───── Input data

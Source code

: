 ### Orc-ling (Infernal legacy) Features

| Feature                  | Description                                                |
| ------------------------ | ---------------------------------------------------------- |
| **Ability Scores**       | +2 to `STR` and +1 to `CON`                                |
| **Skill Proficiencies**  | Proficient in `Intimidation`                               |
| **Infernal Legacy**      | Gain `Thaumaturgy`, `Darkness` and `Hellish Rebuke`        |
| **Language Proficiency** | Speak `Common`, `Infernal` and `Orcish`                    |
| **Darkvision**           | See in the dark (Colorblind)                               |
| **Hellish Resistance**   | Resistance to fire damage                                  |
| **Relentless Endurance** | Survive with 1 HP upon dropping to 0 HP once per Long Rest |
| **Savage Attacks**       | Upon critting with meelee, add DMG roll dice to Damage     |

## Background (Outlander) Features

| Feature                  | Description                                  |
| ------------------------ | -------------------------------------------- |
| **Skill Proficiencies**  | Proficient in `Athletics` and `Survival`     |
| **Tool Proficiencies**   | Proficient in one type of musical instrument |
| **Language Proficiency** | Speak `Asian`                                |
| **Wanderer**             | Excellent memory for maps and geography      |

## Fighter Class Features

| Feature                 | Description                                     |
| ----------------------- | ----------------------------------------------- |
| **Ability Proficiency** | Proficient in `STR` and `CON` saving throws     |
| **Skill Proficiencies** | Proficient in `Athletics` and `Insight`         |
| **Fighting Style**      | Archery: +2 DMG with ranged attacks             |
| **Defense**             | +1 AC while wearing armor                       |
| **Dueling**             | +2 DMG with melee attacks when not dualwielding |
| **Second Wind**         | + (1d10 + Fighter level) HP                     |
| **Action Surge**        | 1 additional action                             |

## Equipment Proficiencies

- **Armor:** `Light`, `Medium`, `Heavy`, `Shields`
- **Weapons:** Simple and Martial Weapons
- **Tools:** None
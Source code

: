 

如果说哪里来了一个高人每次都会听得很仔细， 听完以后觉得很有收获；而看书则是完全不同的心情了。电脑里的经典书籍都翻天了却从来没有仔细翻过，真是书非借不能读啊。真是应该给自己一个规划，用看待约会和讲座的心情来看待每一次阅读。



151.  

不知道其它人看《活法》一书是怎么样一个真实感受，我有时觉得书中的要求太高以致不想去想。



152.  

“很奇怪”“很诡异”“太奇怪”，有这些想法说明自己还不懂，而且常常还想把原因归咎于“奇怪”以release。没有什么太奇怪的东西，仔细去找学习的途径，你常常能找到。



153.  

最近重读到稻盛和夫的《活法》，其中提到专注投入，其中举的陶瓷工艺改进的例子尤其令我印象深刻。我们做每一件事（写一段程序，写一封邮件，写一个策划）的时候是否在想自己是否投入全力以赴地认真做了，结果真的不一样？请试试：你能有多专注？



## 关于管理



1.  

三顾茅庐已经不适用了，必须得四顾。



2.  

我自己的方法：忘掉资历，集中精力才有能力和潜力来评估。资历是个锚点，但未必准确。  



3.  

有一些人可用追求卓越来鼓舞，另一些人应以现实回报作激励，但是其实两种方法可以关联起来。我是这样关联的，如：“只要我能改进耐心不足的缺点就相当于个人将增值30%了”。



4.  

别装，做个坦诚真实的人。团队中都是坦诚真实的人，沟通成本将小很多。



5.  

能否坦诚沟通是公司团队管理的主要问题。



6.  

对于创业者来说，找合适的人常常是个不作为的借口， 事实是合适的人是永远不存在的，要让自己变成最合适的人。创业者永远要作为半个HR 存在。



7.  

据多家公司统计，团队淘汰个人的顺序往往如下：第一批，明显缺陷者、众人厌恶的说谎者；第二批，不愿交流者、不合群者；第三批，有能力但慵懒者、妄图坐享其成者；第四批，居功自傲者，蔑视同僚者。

──────────

** Exercise brief **
In the entries above, some lines hold the string "with". Copy each of them.

** Response for this exercise **
| **Relentless Endurance** | Survive with 1 HP upon dropping to 0 HP once per Long Rest |
| **Savage Attacks**       | Upon critting with meelee, add DMG roll dice to Damage     |
| **Fighting Style**      | Archery: +2 DMG with ranged attacks             |
| **Dueling**             | +2 DMG with melee attacks when not dualwielding |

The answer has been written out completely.